SOLUTION 3: CONNECT KIDS TO THE WORLD

Every spring, Coachella Valley, California, experiences a massive boom in population when it hosts its annual music-and-arts festivals. But whereas millions of dollars pour in over the course of just a month, Coachella Valley’s schools are some of the poorest in the nation.

“There are a lot of homeless kids, a lot of kids living in trailer parks — which is luxury housing for these families,” says Dintersmith, who visited the city during his tour. “These are kids desperately trying to escape poverty, but they’re under-resourced, which is the story of education in America.”

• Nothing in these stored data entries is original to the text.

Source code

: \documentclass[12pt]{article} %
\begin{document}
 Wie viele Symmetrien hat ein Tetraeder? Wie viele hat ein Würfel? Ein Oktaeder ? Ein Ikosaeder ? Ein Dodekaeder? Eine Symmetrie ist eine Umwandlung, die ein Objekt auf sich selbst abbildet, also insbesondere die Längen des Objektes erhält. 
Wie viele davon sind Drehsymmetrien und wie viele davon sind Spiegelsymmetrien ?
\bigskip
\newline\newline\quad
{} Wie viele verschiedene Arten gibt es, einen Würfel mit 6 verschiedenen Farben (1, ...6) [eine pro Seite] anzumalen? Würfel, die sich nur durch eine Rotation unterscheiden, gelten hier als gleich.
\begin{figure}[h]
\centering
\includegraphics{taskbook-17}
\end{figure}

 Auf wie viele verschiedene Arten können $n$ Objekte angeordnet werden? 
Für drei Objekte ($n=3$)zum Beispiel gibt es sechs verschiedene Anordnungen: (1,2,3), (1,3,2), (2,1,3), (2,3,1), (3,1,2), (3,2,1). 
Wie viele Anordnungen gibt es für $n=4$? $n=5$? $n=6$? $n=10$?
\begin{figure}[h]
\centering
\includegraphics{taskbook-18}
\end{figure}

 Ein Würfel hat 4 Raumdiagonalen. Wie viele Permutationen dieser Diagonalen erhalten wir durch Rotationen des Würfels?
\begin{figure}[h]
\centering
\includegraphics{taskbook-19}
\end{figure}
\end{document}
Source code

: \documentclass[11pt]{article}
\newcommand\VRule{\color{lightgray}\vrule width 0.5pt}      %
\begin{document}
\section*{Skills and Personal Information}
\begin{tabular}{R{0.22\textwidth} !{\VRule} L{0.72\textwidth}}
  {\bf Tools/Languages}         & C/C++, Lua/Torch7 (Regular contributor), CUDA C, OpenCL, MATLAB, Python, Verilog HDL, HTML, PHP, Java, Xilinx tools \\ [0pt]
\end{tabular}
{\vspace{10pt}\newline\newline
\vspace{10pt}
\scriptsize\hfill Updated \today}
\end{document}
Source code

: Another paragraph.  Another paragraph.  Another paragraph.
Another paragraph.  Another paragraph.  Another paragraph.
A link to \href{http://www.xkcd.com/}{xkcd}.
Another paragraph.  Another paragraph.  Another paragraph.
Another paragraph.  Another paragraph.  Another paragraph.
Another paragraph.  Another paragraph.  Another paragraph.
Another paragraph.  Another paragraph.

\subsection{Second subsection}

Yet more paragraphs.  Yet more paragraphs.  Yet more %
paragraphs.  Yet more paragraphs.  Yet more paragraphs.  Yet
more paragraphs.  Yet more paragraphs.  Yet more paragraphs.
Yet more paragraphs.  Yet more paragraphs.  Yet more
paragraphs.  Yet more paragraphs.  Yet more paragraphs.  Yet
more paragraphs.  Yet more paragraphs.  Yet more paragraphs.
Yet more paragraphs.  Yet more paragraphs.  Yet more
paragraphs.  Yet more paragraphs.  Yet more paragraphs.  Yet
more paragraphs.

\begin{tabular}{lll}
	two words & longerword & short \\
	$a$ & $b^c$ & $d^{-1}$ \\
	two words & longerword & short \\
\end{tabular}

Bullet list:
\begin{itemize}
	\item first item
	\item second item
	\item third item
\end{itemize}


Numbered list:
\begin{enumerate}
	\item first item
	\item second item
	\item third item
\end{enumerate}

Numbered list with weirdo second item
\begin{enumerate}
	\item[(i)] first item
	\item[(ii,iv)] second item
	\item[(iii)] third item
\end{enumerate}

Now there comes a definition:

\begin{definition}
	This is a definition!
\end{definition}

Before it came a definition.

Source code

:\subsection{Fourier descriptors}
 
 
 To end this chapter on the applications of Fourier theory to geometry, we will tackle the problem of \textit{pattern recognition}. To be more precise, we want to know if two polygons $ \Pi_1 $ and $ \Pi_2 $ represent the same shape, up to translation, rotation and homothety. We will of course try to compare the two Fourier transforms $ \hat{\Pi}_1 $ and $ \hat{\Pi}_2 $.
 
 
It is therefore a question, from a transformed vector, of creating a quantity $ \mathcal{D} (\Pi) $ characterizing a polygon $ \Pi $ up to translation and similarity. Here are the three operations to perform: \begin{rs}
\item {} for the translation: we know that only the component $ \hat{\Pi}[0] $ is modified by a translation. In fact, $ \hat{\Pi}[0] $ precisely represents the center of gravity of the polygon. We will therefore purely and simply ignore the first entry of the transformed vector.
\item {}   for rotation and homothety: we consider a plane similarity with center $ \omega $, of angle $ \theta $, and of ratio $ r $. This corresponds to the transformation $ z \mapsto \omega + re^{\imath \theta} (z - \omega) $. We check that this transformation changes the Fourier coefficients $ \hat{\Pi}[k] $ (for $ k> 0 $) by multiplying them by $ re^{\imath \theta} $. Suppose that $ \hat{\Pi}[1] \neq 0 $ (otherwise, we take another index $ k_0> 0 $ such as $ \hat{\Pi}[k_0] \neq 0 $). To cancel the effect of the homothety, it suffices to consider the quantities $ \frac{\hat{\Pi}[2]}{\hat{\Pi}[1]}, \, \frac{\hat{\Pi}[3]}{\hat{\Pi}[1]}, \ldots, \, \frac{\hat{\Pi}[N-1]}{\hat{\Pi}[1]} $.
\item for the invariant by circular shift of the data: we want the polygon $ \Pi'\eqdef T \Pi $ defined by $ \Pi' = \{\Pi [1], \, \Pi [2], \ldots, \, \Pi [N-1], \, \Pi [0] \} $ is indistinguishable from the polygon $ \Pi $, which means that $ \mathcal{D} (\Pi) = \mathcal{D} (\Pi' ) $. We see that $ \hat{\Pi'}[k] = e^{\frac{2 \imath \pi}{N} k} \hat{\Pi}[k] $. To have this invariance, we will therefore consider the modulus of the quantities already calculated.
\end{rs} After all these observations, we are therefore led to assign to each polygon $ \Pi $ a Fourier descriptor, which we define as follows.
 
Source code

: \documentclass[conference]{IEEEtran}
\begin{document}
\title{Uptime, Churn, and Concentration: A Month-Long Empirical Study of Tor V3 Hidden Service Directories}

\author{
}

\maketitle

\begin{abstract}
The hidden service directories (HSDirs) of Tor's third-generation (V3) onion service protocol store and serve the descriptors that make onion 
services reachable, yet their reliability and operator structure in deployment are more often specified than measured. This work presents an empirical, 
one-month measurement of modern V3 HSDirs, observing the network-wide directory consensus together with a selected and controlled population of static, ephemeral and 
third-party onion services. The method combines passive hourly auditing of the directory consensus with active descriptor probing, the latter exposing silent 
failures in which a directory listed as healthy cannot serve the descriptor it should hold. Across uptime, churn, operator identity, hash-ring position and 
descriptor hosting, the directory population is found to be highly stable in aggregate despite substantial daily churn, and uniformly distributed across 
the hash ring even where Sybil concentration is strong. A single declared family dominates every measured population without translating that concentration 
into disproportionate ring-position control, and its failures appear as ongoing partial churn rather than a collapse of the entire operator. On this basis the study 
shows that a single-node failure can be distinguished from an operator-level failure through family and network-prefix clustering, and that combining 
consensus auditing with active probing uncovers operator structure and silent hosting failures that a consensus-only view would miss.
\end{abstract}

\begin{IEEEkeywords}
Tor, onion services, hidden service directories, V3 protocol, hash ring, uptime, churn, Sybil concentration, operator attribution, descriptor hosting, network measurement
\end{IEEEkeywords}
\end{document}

Coachella Valley’s school superintendent, Darryl Adams, recognized that one of the biggest challenges for students was access to technology. So Adams, a former musician-turned-music teacher, got a $45 million bond voted on by residents to focus schools on reducing the so-called digital divide, where poor students have less internet access than their wealthier counterparts. The money paid for an iPad for every one of the 18,000 students in the district. The grant also provided for WiFi on eight school buses that then parked outside of the city’s trailer parks, providing internet access for everyone in the neighborhood.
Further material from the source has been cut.